RFR: 8366815: C2: Delay Mod/Div by constant transformation

Thu Oct 23 07:39:02 UTC 2025

On Thu, 23 Oct 2025 05:25:32 GMT, Emanuel Peter <epeter at openjdk.org> wrote:

>> The test cases show examples of code where `Value()` previously wasn't run because idealization took place before, resulting in less precise type analysis.
>> 
>> Please let me know what you think.
>
> We had a bit of an offline discussion in the office yesterday. Here a summary of my thoughts.
> 
> Ordering optimizations/phases in compilers is a difficult problem, it is not at all unique to this problem or even C2, all compilers have this problem.
> 
> Doing what @SirYwell does here, with delaying to IGVN is a relatively simple fix, and it at least addresses all cases where the `divisor` and the `comparison` are already parse time constants. I would consider that a win already. But the solution is a bit hacky.
> 
> The alternative that was suggested: delay it to post-loop-opts. But that is equally hacky really, it would have the same kind of delay logic where it is proposed now, just with a different "destination" (IGVN vs post-loop-opts). And it has the downside of preventing auto vectorization (SuperWord does not know how to deal with `Div/Mod`, no hardware I know of implements vectorized integer division, only floating division is supported). But delaying to post-loop-opts allows cases like @mhaessig showed, where control flow collapses during IGVN. We could also make a similar example where control flow collapses only during loop-opts, in some cases only after SuperWord even (though that would be very rare).
> 
> It is really difficult to handle all cases, and I don't know if we really need to. But it is hard to know which cases we should focus on.
> 
> Here a super intense solution that would be the most powerful I can think of right now:
> - Delay `transform_int_divide` to post-loop-opts, so we can wait for constants to appear during IGVN and loop-opts.
> - That would mean we have to accept regressions for the currently vectorizing cases, or we have to do some `transform_int_divide` inside SuperWord: add an `VTransform::optimize` pass somehow. This would take a "medium" amount of engineering, and it would be more C++ code to maintain and test.
> - Yet another possibility: during loop-opts, try to do `transform_int_divide` not just with constant divisor, but also loop-invariant divisor. We would have to find a way to do the logic of `transform_int_divide` that finds the magic constants in C2 IR instead of C++ code (there seem to be some "failure" cases in the computation, not sure if we can resolve those). If the loop has sufficient iterations, it can be profitable to do the magic constant calculation before the loop, and do only mul/shift/add inside the loop. But this seems like an optional add-on. But it would be really powerful. And it would make the `VTransform::optimiz...

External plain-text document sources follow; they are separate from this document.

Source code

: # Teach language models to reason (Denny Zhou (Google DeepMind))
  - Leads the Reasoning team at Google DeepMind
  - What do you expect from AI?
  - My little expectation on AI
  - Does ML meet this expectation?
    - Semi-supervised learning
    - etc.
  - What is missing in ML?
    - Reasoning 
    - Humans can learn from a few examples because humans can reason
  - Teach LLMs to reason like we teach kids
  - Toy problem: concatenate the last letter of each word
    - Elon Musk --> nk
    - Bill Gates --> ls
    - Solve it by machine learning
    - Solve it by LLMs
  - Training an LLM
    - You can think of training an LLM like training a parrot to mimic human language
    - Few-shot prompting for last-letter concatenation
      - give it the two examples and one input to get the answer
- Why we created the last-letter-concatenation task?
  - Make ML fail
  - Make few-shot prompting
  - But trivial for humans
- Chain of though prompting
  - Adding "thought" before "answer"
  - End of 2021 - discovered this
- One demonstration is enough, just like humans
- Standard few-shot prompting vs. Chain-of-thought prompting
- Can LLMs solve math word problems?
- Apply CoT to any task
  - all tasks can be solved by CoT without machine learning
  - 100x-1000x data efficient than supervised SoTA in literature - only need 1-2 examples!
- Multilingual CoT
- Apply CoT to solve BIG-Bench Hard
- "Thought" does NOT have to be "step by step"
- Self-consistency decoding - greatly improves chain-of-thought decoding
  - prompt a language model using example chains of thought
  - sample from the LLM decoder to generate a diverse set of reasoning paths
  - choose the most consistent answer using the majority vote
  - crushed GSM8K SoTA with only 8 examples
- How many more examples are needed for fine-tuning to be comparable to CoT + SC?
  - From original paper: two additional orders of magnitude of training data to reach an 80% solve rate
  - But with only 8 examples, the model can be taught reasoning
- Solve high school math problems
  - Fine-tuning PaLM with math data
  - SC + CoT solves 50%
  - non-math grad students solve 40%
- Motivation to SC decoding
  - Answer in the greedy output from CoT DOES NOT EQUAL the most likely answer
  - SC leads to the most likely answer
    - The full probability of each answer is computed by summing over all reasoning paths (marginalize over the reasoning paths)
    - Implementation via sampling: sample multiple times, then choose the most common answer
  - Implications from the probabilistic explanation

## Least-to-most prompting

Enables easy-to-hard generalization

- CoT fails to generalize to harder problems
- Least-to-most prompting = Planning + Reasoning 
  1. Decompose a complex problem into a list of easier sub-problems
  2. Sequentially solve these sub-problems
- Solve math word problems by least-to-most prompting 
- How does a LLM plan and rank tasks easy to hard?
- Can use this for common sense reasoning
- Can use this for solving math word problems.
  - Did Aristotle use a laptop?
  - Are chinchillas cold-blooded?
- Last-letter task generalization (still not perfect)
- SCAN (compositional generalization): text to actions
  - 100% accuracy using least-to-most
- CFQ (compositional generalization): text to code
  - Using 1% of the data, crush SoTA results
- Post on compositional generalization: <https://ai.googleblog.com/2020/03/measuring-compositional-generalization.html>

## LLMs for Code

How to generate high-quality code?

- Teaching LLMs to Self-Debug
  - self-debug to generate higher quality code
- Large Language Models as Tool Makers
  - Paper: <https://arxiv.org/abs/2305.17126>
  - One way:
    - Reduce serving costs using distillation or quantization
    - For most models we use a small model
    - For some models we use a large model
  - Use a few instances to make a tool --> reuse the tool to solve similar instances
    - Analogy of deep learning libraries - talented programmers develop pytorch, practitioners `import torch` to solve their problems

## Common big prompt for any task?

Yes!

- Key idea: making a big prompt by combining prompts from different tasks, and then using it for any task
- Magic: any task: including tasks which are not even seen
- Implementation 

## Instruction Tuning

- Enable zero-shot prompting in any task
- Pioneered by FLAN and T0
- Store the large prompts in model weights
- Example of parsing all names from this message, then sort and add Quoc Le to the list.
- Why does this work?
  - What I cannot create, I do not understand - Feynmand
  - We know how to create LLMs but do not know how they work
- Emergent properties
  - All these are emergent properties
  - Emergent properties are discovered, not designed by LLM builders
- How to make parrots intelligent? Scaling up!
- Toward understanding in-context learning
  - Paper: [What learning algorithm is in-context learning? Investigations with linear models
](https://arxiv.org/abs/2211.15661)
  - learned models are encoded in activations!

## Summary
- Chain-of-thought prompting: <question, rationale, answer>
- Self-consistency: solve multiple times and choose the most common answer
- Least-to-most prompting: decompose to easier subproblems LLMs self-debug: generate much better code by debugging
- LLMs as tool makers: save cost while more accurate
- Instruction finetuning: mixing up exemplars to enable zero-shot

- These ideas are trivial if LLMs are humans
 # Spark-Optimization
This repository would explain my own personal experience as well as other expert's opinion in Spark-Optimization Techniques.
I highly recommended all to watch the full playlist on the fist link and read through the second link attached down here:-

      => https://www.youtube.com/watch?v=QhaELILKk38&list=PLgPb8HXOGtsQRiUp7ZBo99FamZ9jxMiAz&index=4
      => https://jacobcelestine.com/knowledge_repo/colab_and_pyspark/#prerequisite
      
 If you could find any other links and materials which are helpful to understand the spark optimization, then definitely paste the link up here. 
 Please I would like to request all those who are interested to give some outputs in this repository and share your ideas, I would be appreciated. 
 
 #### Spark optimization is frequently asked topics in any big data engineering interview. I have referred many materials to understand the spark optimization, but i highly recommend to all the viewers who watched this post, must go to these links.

Thanks for the summary @eme64. I totally agree that it's a bit hacky, but the current state is the least invasive. I'd also be interested in going further steps in the same direction, but I feel like the work increases significantly more than the benefits (at least as long as we don't generalize it to also optimize for loop invariant non-constants, but that's also a lot of work).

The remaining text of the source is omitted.